SUPPLIED DATA START

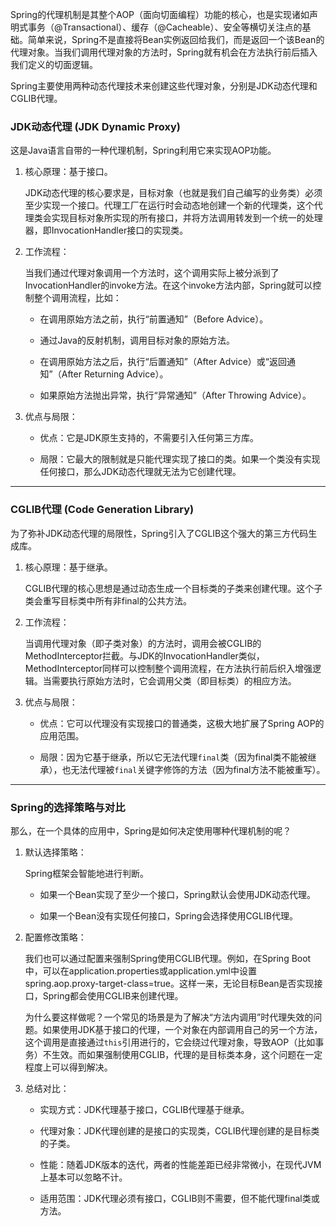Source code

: 
Spring的代理机制是其整个AOP（面向切面编程）功能的核心，也是实现诸如声明式事务（@Transactional）、缓存（@Cacheable）、安全等横切关注点的基础。简单来说，Spring不是直接将Bean实例返回给我们，而是返回一个该Bean的代理对象。当我们调用代理对象的方法时，Spring就有机会在方法执行前后插入我们定义的切面逻辑。

Spring主要使用两种动态代理技术来创建这些代理对象，分别是JDK动态代理和CGLIB代理。

### JDK动态代理 (JDK Dynamic Proxy)

这是Java语言自带的一种代理机制，Spring利用它来实现AOP功能。

1. 核心原理：基于接口。
    
    JDK动态代理的核心要求是，目标对象（也就是我们自己编写的业务类）必须至少实现一个接口。代理工厂在运行时会动态地创建一个新的代理类，这个代理类会实现目标对象所实现的所有接口，并将方法调用转发到一个统一的处理器，即InvocationHandler接口的实现类。
    
2. 工作流程：
    
    当我们通过代理对象调用一个方法时，这个调用实际上被分派到了InvocationHandler的invoke方法。在这个invoke方法内部，Spring就可以控制整个调用流程，比如：
    
    - 在调用原始方法之前，执行“前置通知”（Before Advice）。
        
    - 通过Java的反射机制，调用目标对象的原始方法。
        
    - 在调用原始方法之后，执行“后置通知”（After Advice）或“返回通知”（After Returning Advice）。
        
    - 如果原始方法抛出异常，执行“异常通知”（After Throwing Advice）。
        
3. 优点与局限：
    
    - 优点：它是JDK原生支持的，不需要引入任何第三方库。
        
    - 局限：它最大的限制就是只能代理实现了接口的类。如果一个类没有实现任何接口，那么JDK动态代理就无法为它创建代理。
        

---

### CGLIB代理 (Code Generation Library)

为了弥补JDK动态代理的局限性，Spring引入了CGLIB这个强大的第三方代码生成库。

1. 核心原理：基于继承。
    
    CGLIB代理的核心思想是通过动态生成一个目标类的子类来创建代理。这个子类会重写目标类中所有非final的公共方法。
    
2. 工作流程：
    
    当调用代理对象（即子类对象）的方法时，调用会被CGLIB的MethodInterceptor拦截。与JDK的InvocationHandler类似，MethodInterceptor同样可以控制整个调用流程，在方法执行前后织入增强逻辑。当需要执行原始方法时，它会调用父类（即目标类）的相应方法。
    
3. 优点与局限：
    
    - 优点：它可以代理没有实现接口的普通类，这极大地扩展了Spring AOP的应用范围。
        
    - 局限：因为它基于继承，所以它无法代理`final`类（因为final类不能被继承），也无法代理被`final`关键字修饰的方法（因为final方法不能被重写）。
        

---

### Spring的选择策略与对比

那么，在一个具体的应用中，Spring是如何决定使用哪种代理机制的呢？

1. 默认选择策略：
    
    Spring框架会智能地进行判断。
    
    - 如果一个Bean实现了至少一个接口，Spring默认会使用JDK动态代理。
        
    - 如果一个Bean没有实现任何接口，Spring会选择使用CGLIB代理。
        
2. 配置修改策略：
    
    我们也可以通过配置来强制Spring使用CGLIB代理。例如，在Spring Boot中，可以在application.properties或application.yml中设置spring.aop.proxy-target-class=true。这样一来，无论目标Bean是否实现接口，Spring都会使用CGLIB来创建代理。
    
    为什么要这样做呢？一个常见的场景是为了解决“方法内调用”时代理失效的问题。如果使用JDK基于接口的代理，一个对象在内部调用自己的另一个方法，这个调用是直接通过`this`引用进行的，它会绕过代理对象，导致AOP（比如事务）不生效。而如果强制使用CGLIB，代理的是目标类本身，这个问题在一定程度上可以得到解决。
    
3. 总结对比：
    
    - 实现方式：JDK代理基于接口，CGLIB代理基于继承。
        
    - 代理对象：JDK代理创建的是接口的实现类，CGLIB代理创建的是目标类的子类。
        
    - 性能：随着JDK版本的迭代，两者的性能差距已经非常微小，在现代JVM上基本可以忽略不计。
        
    - 适用范围：JDK代理必须有接口，CGLIB则不需要，但不能代理final类或方法。
        
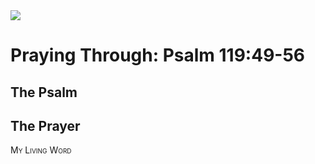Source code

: <img class="intro-right" src="/images/art-paris-psalter.jpg">

# Praying Through: Psalm 119:49-56

## The Psalm

## The Prayer

<div style="font-variant: small-caps;">
My Living Word
</div>
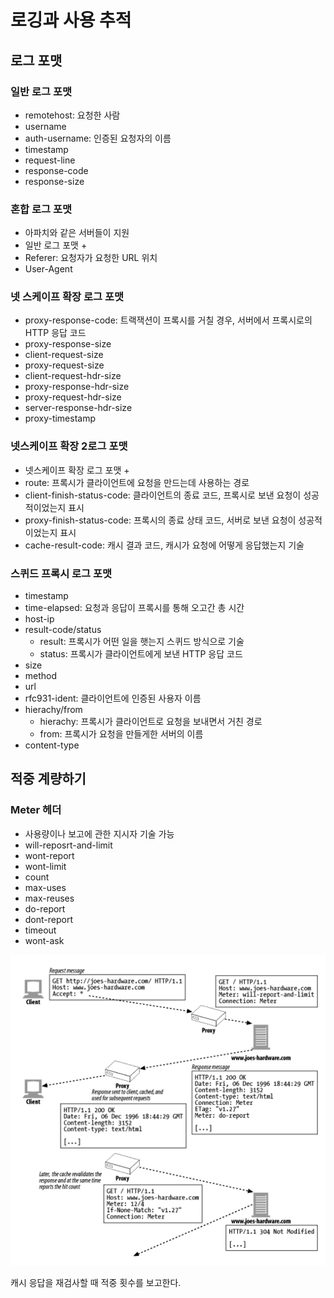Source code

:# 로깅과 사용 추적
## 로그 포맷
### 일반 로그 포맷
- remotehost: 요청한 사람
- username
- auth-username: 인증된 요청자의 이름
- timestamp
- request-line
- response-code
- response-size

### 혼합 로그 포맷
- 아파치와 같은 서버들이 지원
- 일반 로그 포맷 +
- Referer: 요청자가 요청한 URL 위치
- User-Agent

### 넷 스케이프 확장 로그 포맷
- proxy-response-code: 트랙잭션이 프록시를 거칠 경우, 서버에서 프록시로의 HTTP 응답 코드
- proxy-response-size
- client-request-size
- proxy-request-size
- client-request-hdr-size
- proxy-response-hdr-size
- proxy-request-hdr-size
- server-response-hdr-size
- proxy-timestamp

### 넷스케이프 확장 2로그 포맷
- 넷스케이프 확장 로그 포맷 +
- route: 프록시가 클라이언트에 요청을 만드는데 사용하는 경로
- client-finish-status-code: 클라이언트의 종료 코드, 프록시로 보낸 요청이 성공적이었는지 표시
- proxy-finish-status-code: 프록시의 종료 상태 코드, 서버로 보낸 요청이 성공적이었는지 표시
- cache-result-code: 캐시 결과 코드, 캐시가 요청에 어떻게 응답했는지 기술

### 스퀴드 프록시 로그 포맷
- timestamp
- time-elapsed: 요청과 응답이 프록시를 통해 오고간 총 시간
- host-ip
- result-code/status
  - result: 프록시가 어떤 일을 햇는지 스퀴드 방식으로 기술
  - status: 프록시가 클라이언트에게 보낸 HTTP 응답 코드
- size
- method
- url
- rfc931-ident: 클라이언트에 인증된 사용자 이름
- hierachy/from
  - hierachy: 프록시가 클라이언트로 요청을 보내면서 거친 경로 
  - from: 프록시가 요청을 만들게한 서버의 이름
- content-type

## 적중 계량하기
### Meter 헤더
- 사용량이나 보고에 관한 지시자 기술 가능
- will-reposrt-and-limit
- wont-report
- wont-limit
- count
- max-uses
- max-reuses
- do-report
- dont-report
- timeout
- wont-ask

![21-1](./asset/hit_metering_jinho.png)

캐시 응답을 재검사할 때 적중 횟수를 보고한다.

SUPPLIED DATA END

**TASK INSTRUCTIONS**.
Once the pictures are set aside, give every line above again without alteration.

**OUTPUT OF THE TASK**.
Source code

: 
Spring的代理机制是其整个AOP（面向切面编程）功能的核心，也是实现诸如声明式事务（@Transactional）、缓存（@Cacheable）、安全等横切关注点的基础。简单来说，Spring不是直接将Bean实例返回给我们，而是返回一个该Bean的代理对象。当我们调用代理对象的方法时，Spring就有机会在方法执行前后插入我们定义的切面逻辑。

Spring主要使用两种动态代理技术来创建这些代理对象，分别是JDK动态代理和CGLIB代理。

### JDK动态代理 (JDK Dynamic Proxy)

这是Java语言自带的一种代理机制，Spring利用它来实现AOP功能。

1. 核心原理：基于接口。
    
    JDK动态代理的核心要求是，目标对象（也就是我们自己编写的业务类）必须至少实现一个接口。代理工厂在运行时会动态地创建一个新的代理类，这个代理类会实现目标对象所实现的所有接口，并将方法调用转发到一个统一的处理器，即InvocationHandler接口的实现类。
    
2. 工作流程：
    
    当我们通过代理对象调用一个方法时，这个调用实际上被分派到了InvocationHandler的invoke方法。在这个invoke方法内部，Spring就可以控制整个调用流程，比如：
    
    - 在调用原始方法之前，执行“前置通知”（Before Advice）。
        
    - 通过Java的反射机制，调用目标对象的原始方法。
        
    - 在调用原始方法之后，执行“后置通知”（After Advice）或“返回通知”（After Returning Advice）。
        
    - 如果原始方法抛出异常，执行“异常通知”（After Throwing Advice）。
        
3. 优点与局限：
    
    - 优点：它是JDK原生支持的，不需要引入任何第三方库。
        
    - 局限：它最大的限制就是只能代理实现了接口的类。如果一个类没有实现任何接口，那么JDK动态代理就无法为它创建代理。
        

---

### CGLIB代理 (Code Generation Library)

为了弥补JDK动态代理的局限性，Spring引入了CGLIB这个强大的第三方代码生成库。

1. 核心原理：基于继承。
    
    CGLIB代理的核心思想是通过动态生成一个目标类的子类来创建代理。这个子类会重写目标类中所有非final的公共方法。
    
2. 工作流程：
    
    当调用代理对象（即子类对象）的方法时，调用会被CGLIB的MethodInterceptor拦截。与JDK的InvocationHandler类似，MethodInterceptor同样可以控制整个调用流程，在方法执行前后织入增强逻辑。当需要执行原始方法时，它会调用父类（即目标类）的相应方法。
    
3. 优点与局限：
    
    - 优点：它可以代理没有实现接口的普通类，这极大地扩展了Spring AOP的应用范围。
        
    - 局限：因为它基于继承，所以它无法代理`final`类（因为final类不能被继承），也无法代理被`final`关键字修饰的方法（因为final方法不能被重写）。
        

---

### Spring的选择策略与对比

那么，在一个具体的应用中，Spring是如何决定使用哪种代理机制的呢？

1. 默认选择策略：
    
    Spring框架会智能地进行判断。
    
    - 如果一个Bean实现了至少一个接口，Spring默认会使用JDK动态代理。
        
    - 如果一个Bean没有实现任何接口，Spring会选择使用CGLIB代理。
        
2. 配置修改策略：
    
    我们也可以通过配置来强制Spring使用CGLIB代理。例如，在Spring Boot中，可以在application.properties或application.yml中设置spring.aop.proxy-target-class=true。这样一来，无论目标Bean是否实现接口，Spring都会使用CGLIB来创建代理。
    
    为什么要这样做呢？一个常见的场景是为了解决“方法内调用”时代理失效的问题。如果使用JDK基于接口的代理，一个对象在内部调用自己的另一个方法，这个调用是直接通过`this`引用进行的，它会绕过代理对象，导致AOP（比如事务）不生效。而如果强制使用CGLIB，代理的是目标类本身，这个问题在一定程度上可以得到解决。
    
3. 总结对比：
    
    - 实现方式：JDK代理基于接口，CGLIB代理基于继承。
        
    - 代理对象：JDK代理创建的是接口的实现类，CGLIB代理创建的是目标类的子类。
        
    - 性能：随着JDK版本的迭代，两者的性能差距已经非常微小，在现代JVM上基本可以忽略不计。
        
    - 适用范围：JDK代理必须有接口，CGLIB则不需要，但不能代理final类或方法。
        
Source code

: <img class="intro-right" src="/images/art-paris-psalter.jpg">

# Praying Through: Psalm 119:49-56

## The Psalm

## The Prayer

<div style="font-variant: small-caps;">
My Living Word
</div>
Source code

:# 로깅과 사용 추적
## 로그 포맷
### 일반 로그 포맷
- remotehost: 요청한 사람
- username
- auth-username: 인증된 요청자의 이름
- timestamp
- request-line
- response-code
- response-size

### 혼합 로그 포맷
- 아파치와 같은 서버들이 지원
- 일반 로그 포맷 +
- Referer: 요청자가 요청한 URL 위치
- User-Agent

### 넷 스케이프 확장 로그 포맷
- proxy-response-code: 트랙잭션이 프록시를 거칠 경우, 서버에서 프록시로의 HTTP 응답 코드
- proxy-response-size
- client-request-size
- proxy-request-size
- client-request-hdr-size
- proxy-response-hdr-size
- proxy-request-hdr-size
- server-response-hdr-size
- proxy-timestamp

### 넷스케이프 확장 2로그 포맷
- 넷스케이프 확장 로그 포맷 +
- route: 프록시가 클라이언트에 요청을 만드는데 사용하는 경로
- client-finish-status-code: 클라이언트의 종료 코드, 프록시로 보낸 요청이 성공적이었는지 표시
- proxy-finish-status-code: 프록시의 종료 상태 코드, 서버로 보낸 요청이 성공적이었는지 표시
- cache-result-code: 캐시 결과 코드, 캐시가 요청에 어떻게 응답했는지 기술

### 스퀴드 프록시 로그 포맷
- timestamp
- time-elapsed: 요청과 응답이 프록시를 통해 오고간 총 시간
- host-ip
- result-code/status
  - result: 프록시가 어떤 일을 햇는지 스퀴드 방식으로 기술
  - status: 프록시가 클라이언트에게 보낸 HTTP 응답 코드
- size
- method
- url
- rfc931-ident: 클라이언트에 인증된 사용자 이름
- hierachy/from
  - hierachy: 프록시가 클라이언트로 요청을 보내면서 거친 경로 
  - from: 프록시가 요청을 만들게한 서버의 이름
- content-type

## 적중 계량하기
### Meter 헤더
- 사용량이나 보고에 관한 지시자 기술 가능
- will-reposrt-and-limit
- wont-report
- wont-limit
- count
- max-uses
- max-reuses
- do-report
- dont-report
- timeout
- wont-ask

![21-1](./asset/hit_metering_jinho.png)

캐시 응답을 재검사할 때 적중 횟수를 보고한다.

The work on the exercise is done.